Canadian and Mexican officials tried to convince the administration to hold off on tariffs since they were concerned about the security of the border.
In a press briefing Friday, White House press secretary Karoline Leavitt said the president would implement on Saturday a 25 percent tariff on goods from Mexico, a 25 percent tariff on goods from Canada, and a 10 percent tariff on goods from China.
Mr. Trump’s desire to hit allies and competitors alike with tariffs over issues that have little to do with trade demonstrates the president’s willingness to use a powerful economic tool to fulfill his domestic policy agenda, particularly his focus on illegal immigration.
Many businesses and shoppers are expecting higher prices on everything from gas to groceries as President Trump tries to protect America from unfair trade practices by Canada and Mexico.
Many businesses are preparing for the possibility of the tariffs being larger and more widespread. The trade data released on Wednesday shows that in December, imports increased dramatically, suggesting some companies tried to get ahead of tariffs.

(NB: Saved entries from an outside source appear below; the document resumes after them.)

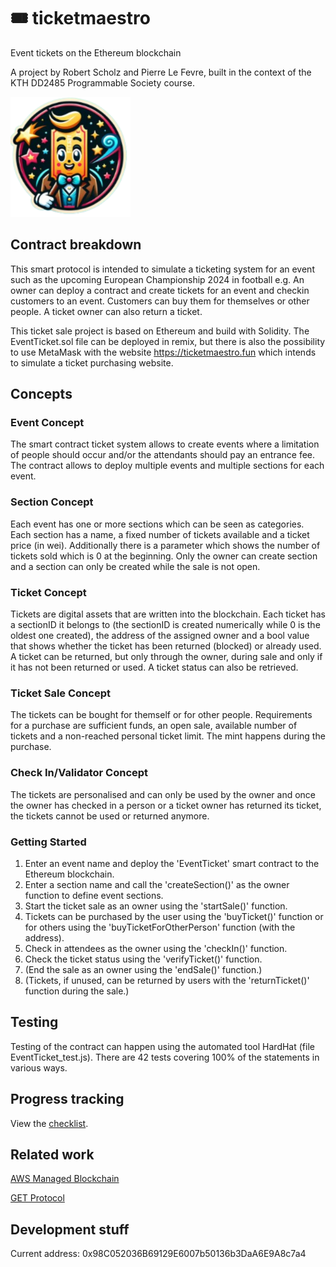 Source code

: # 🎟️ ticketmaestro
Event tickets on the Ethereum blockchain

A project by Robert Scholz and Pierre Le Fevre, built in the context of the KTH DD2485 Programmable Society course.

![logo](./app/public/android-chrome-192x192.png)

## Contract breakdown

This smart protocol is intended to simulate a ticketing system for an event such as the upcoming European Championship 2024 in football e.g. An owner can deploy a contract and create tickets for an event and checkin customers to an event. Customers can buy them for themselves or other people. A ticket owner can also return a ticket.

This ticket sale project is based on Ethereum and build with Solidity. The EventTicket.sol file can be deployed in remix, but there is also the possibility to use MetaMask with the website https://ticketmaestro.fun which intends to simulate a ticket purchasing website.

## Concepts

### Event Concept

The smart contract ticket system allows to create events where a limitation of people should occur and/or the attendants should pay an entrance fee. The contract allows to deploy multiple events and multiple sections for each event.

### Section Concept

Each event has one or more sections which can be seen as categories. Each section has a name, a fixed number of tickets available and a ticket price (in wei). Additionally there is a parameter which shows the number of tickets sold which is 0 at the beginning. Only the owner can create section and a section can only be created while the sale is not open. 

### Ticket Concept

Tickets are digital assets that are written into the blockchain. Each ticket has a sectionID it belongs to (the sectionID is created numerically while 0 is the oldest one created), the address of the assigned owner and a bool value that shows whether the ticket has been returned (blocked) or already used. A ticket can be returned, but only through the owner, during sale and only if it has not been returned or used. A ticket status can also be retrieved.

### Ticket Sale Concept

The tickets can be bought for themself or for other people. Requirements for a purchase are sufficient funds, an open sale, available number of tickets and a non-reached personal ticket limit. The mint happens during the purchase.

### Check In/Validator Concept

The tickets are personalised and can only be used by the owner and once the owner has checked in a person or a ticket owner has returned its ticket, the tickets cannot be used or returned anymore.

### Getting Started

1. Enter an event name and deploy the 'EventTicket' smart contract to the Ethereum blockchain.
2. Enter a section name and call the 'createSection()' as the owner function to define event sections.
3. Start the ticket sale as an owner using the 'startSale()' function.
4. Tickets can be purchased by the user using the 'buyTicket()' function or for others using the 'buyTicketForOtherPerson' function (with the address).
5. Check in attendees as the owner using the 'checkIn()' function.
6. Check the ticket status using the 'verifyTicket()' function.
7. (End the sale as an owner using the 'endSale()' function.)
8. (Tickets, if unused, can be returned by users with the 'returnTicket()' function during the sale.)

## Testing
Testing of the contract can happen using the automated tool HardHat (file EventTicket_test.js). There are 42 tests covering 100% of the statements in various ways.

## Progress tracking 
View the [checklist](grading-checklist.md).

## Related work
[AWS Managed Blockchain](https://aws.amazon.com/blogs/database/blockchain-and-the-future-of-event-ticketing/)

[GET Protocol](https://www.get-protocol.io/)


## Development stuff
Current address: 0x98C052036B69129E6007b50136b3DaA6E9A8c7a4
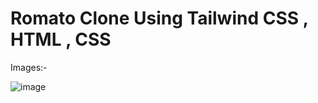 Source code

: # Romato Clone Using Tailwind CSS , HTML , CSS 

Images:- 

![image](https://github.com/user-attachments/assets/c02fb70d-1b2b-4e43-97bc-a58f00ef5c30)
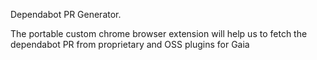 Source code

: Dependabot PR Generator.

The portable custom chrome browser extension will help us to fetch the dependabot PR from proprietary and OSS plugins for Gaia
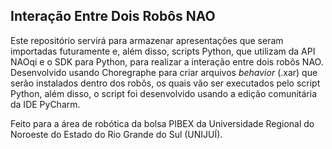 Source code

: ## Interação Entre Dois Robôs NAO

 Este repositório servirá para armazenar apresentações que seram importadas futuramente e, além disso, scripts Python, que utilizam da API NAOqi e o SDK para Python, para realizar a interação entre dois robôs NAO.
 Desenvolvido usando Choregraphe para criar arquivos *behavior* (.xar) que serão instalados dentro dos robôs, os quais vão ser executados pelo script Python, além disso, o script foi desenvolvido usando a edição
 comunitária da IDE PyCharm.

Feito para a área de robótica da bolsa PIBEX da Universidade Regional do Noroeste do Estado do Rio Grande do Sul (UNIJUÍ).
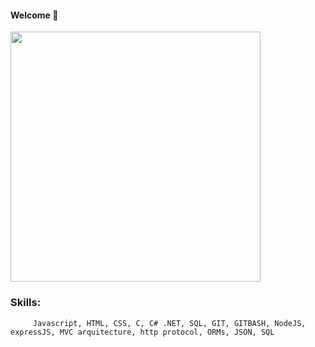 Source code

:    #### Welcome 👋 

<img style="width: 400px;" src="https://media0.giphy.com/media/Lny6Rw04nsOOc/giphy.gif?cid=ecf05e47k08b0l4wkypmw5qf08x6ed1iecsb7mseg7o1f7ms&rid=giphy.gif&ct=g" />

   <h3>Skills:</h3>

         Javascript, HTML, CSS, C, C# .NET, SQL, GIT, GITBASH, NodeJS, expressJS, MVC arquitecture, http protocol, ORMs, JSON, SQL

“Importers were trying to bring in goods ahead of time,” says Matthew Martdin of Oxford Economics. “Holding inventory isn’t without its costs or its risks. Businesses have reason to believe that there will be enough demand for their inventory to be taken off the market.
The shoppers tried to get around the tariffs. Personal spending on durable goods such as autos and televisions jumped in December, according to figures released Friday by the Commerce Department. Mexico is the main producer of flat-screen TVs.
GM told financial analysts that it might shift some pickup truck production out of Mexico and Canada if tariffs happen. But the automaker is reluctant to act while the trade landscape is still uncertain.
Increasing expenses by 25% is going to lead to higher costs at the pump for U.S. consumers and higher costs for businesses around the country, says Martin
“Increasing expenses by 25% is going to lead to higher costs at the pump for U.S. consumers and higher input costs for businesses around the country,” Martin said.